#### Exercise brief
If a line in the listing below has the string "your", copy it out.
*** Data provided ***
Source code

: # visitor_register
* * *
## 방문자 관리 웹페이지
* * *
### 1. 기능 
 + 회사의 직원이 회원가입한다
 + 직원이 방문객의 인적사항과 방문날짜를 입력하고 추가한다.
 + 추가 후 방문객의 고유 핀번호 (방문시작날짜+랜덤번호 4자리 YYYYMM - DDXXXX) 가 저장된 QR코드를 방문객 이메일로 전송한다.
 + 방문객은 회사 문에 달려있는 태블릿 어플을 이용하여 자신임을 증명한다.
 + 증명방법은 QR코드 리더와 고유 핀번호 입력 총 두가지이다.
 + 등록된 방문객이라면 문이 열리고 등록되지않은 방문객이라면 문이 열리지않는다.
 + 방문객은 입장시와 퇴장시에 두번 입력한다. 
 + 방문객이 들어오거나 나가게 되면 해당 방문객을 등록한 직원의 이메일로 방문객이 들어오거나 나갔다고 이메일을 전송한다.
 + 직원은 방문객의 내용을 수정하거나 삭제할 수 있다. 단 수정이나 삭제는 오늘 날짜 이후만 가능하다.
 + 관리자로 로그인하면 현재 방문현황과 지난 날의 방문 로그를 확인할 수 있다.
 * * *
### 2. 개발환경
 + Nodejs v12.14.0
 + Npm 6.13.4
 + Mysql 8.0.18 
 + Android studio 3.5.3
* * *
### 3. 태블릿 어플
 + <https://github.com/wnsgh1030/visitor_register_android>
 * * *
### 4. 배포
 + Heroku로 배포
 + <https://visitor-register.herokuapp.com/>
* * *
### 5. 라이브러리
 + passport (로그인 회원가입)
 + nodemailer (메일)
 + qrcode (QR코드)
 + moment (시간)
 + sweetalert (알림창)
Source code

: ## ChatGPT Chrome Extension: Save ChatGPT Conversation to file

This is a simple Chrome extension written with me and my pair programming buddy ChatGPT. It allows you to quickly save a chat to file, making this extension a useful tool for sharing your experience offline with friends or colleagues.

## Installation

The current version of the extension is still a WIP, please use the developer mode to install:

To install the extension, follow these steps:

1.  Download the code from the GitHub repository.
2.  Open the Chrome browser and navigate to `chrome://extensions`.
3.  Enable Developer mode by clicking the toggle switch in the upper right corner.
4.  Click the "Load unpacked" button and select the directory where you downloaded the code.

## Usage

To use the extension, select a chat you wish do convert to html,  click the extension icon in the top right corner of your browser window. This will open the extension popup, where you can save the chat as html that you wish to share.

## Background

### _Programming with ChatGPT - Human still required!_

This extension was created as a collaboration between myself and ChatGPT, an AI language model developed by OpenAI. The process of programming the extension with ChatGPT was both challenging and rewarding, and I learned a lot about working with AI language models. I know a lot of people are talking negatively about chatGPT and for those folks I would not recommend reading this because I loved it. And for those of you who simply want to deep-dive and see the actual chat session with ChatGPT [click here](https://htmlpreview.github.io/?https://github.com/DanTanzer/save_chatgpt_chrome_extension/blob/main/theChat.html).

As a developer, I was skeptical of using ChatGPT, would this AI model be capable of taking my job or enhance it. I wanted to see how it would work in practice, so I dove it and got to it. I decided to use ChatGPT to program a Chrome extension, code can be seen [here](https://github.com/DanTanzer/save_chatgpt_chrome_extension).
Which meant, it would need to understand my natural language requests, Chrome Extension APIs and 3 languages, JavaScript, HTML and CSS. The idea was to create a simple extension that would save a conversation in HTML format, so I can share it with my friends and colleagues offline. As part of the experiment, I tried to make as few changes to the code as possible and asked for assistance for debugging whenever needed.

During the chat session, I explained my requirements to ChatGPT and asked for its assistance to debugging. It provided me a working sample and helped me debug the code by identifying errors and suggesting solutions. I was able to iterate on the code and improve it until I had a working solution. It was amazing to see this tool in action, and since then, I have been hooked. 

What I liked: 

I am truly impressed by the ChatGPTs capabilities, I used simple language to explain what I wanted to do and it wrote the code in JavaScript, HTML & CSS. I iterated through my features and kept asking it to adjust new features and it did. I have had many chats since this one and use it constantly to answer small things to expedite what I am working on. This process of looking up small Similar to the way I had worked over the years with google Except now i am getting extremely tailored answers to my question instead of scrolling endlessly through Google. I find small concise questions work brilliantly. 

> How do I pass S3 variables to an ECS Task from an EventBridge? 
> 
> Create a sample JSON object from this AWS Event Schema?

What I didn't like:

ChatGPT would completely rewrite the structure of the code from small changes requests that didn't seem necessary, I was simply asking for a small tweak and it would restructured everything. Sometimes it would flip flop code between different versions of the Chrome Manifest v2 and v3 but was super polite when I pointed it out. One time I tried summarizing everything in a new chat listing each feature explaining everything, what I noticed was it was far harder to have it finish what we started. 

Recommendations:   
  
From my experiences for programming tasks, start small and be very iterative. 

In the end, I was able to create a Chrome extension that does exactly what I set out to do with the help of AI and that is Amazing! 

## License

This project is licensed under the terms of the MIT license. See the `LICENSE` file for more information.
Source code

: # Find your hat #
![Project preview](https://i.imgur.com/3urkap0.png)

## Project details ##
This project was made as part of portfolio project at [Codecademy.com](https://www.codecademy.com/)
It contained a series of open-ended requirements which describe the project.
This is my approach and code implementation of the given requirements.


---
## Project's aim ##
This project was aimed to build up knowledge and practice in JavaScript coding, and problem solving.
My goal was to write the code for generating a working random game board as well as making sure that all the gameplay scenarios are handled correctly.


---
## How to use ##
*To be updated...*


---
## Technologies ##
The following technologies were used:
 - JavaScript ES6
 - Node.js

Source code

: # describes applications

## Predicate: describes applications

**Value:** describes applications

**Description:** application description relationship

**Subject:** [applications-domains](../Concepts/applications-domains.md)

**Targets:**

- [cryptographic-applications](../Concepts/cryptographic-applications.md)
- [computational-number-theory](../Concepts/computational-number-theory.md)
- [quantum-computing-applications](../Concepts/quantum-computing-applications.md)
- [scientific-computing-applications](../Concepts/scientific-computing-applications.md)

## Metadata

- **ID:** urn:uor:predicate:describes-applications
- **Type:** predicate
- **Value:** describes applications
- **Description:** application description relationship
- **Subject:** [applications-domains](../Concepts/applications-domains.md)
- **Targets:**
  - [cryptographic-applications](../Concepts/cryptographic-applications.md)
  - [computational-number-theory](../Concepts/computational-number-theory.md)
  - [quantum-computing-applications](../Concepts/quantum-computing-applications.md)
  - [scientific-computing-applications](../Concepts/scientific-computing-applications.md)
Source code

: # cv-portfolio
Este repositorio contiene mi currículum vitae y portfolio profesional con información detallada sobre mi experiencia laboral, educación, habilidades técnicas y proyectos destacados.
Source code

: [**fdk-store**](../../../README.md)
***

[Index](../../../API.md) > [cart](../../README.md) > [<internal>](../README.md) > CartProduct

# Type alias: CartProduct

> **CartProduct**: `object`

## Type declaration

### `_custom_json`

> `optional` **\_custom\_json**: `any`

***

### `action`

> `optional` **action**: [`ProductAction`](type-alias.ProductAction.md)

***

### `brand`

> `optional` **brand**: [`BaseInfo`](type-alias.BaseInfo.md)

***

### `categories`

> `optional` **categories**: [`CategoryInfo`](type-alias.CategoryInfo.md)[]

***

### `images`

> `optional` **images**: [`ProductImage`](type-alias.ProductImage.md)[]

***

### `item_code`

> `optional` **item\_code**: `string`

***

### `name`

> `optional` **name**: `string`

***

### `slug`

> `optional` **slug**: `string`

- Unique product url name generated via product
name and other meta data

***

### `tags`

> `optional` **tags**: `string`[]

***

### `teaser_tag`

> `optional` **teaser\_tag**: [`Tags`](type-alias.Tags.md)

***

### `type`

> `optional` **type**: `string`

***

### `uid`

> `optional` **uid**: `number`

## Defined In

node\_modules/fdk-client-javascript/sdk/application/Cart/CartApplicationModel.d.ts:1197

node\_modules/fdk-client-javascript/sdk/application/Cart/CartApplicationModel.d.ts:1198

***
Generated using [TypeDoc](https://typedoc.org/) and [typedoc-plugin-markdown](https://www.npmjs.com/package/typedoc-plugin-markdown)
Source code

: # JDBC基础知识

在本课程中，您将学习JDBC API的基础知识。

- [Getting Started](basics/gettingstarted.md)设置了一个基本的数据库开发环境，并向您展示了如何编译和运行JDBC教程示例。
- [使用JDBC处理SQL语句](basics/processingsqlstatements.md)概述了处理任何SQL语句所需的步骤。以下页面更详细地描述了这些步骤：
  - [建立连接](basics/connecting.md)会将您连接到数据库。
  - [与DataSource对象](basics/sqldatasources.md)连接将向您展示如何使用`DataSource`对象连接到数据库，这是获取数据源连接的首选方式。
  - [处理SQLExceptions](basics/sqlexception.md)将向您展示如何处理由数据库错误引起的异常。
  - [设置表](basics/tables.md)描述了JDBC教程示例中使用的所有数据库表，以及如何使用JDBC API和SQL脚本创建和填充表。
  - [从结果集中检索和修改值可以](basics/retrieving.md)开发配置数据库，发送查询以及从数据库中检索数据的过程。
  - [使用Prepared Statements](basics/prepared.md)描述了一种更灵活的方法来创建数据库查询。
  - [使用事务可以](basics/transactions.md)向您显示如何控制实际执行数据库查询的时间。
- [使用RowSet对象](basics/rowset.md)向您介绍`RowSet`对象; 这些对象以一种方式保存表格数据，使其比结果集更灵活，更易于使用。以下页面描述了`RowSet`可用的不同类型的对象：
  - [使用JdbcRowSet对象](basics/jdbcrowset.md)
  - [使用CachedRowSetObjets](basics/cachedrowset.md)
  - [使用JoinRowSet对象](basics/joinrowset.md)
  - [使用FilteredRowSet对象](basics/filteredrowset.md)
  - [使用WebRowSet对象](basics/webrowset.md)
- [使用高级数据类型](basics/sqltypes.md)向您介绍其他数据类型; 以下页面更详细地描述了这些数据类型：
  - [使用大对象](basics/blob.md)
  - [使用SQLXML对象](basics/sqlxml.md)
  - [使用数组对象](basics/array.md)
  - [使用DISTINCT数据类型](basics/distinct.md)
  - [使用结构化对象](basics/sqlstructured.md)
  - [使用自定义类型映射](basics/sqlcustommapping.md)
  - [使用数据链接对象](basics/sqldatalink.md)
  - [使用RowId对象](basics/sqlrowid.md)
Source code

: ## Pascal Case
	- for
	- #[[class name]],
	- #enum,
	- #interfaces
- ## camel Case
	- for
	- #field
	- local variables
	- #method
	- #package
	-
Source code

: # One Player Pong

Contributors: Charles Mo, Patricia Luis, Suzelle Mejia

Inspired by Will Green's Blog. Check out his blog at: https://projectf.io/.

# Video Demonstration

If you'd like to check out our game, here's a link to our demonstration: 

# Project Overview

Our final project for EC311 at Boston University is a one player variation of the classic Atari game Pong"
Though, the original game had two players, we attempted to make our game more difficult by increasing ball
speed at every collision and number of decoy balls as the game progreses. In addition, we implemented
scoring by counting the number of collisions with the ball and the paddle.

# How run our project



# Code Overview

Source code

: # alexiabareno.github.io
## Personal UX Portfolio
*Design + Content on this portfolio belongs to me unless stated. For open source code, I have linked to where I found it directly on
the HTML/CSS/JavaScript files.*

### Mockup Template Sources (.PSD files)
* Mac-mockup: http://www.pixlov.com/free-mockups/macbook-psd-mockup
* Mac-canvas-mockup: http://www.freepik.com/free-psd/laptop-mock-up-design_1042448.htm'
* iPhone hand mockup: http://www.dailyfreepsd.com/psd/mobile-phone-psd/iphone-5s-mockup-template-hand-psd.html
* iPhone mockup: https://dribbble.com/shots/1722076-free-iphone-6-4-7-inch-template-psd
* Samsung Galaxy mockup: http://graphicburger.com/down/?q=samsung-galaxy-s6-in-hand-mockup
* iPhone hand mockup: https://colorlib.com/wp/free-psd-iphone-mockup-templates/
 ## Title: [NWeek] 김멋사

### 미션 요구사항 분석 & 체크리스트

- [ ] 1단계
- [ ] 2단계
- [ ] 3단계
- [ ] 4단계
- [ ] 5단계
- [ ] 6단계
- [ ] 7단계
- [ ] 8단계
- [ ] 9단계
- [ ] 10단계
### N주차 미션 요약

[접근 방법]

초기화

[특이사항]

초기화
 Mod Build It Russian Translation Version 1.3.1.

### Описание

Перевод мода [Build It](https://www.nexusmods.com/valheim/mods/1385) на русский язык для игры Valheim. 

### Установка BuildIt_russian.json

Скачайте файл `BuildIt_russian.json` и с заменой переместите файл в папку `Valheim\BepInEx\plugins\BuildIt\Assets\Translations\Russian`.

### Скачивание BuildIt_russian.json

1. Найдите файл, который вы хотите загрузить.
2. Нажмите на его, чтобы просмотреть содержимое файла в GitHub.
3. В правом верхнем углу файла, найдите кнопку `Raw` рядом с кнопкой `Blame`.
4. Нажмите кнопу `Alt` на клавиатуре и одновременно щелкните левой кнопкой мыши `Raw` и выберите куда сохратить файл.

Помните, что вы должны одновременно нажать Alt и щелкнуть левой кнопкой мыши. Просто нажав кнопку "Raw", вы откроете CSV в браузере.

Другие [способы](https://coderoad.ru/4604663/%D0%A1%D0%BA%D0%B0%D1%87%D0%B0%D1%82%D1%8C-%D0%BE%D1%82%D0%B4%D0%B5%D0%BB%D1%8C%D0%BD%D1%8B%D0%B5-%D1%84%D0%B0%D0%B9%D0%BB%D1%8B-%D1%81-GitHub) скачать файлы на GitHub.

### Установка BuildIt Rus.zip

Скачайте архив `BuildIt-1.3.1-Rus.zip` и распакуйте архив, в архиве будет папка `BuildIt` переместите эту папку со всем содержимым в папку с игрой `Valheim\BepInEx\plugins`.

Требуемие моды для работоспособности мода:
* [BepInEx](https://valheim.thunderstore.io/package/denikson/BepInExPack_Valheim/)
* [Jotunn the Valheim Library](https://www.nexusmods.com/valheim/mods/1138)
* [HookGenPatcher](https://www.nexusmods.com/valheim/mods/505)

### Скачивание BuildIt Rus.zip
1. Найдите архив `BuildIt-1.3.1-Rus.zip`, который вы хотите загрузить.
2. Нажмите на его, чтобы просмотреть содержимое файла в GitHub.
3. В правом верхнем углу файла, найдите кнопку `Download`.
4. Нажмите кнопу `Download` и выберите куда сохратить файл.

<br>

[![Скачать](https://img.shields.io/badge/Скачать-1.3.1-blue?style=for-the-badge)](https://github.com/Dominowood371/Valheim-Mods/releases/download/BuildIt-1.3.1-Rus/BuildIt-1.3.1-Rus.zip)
*** End of Data provided ***
#### Answer for this exercise
This is a simple Chrome extension written with me and my pair programming buddy ChatGPT. It allows you to quickly save a chat to file, making this extension a useful tool for sharing your experience offline with friends or colleagues.
To use the extension, select a chat you wish do convert to html,  click the extension icon in the top right corner of your browser window. This will open the extension popup, where you can save the chat as html that you wish to share.
: # Find your hat #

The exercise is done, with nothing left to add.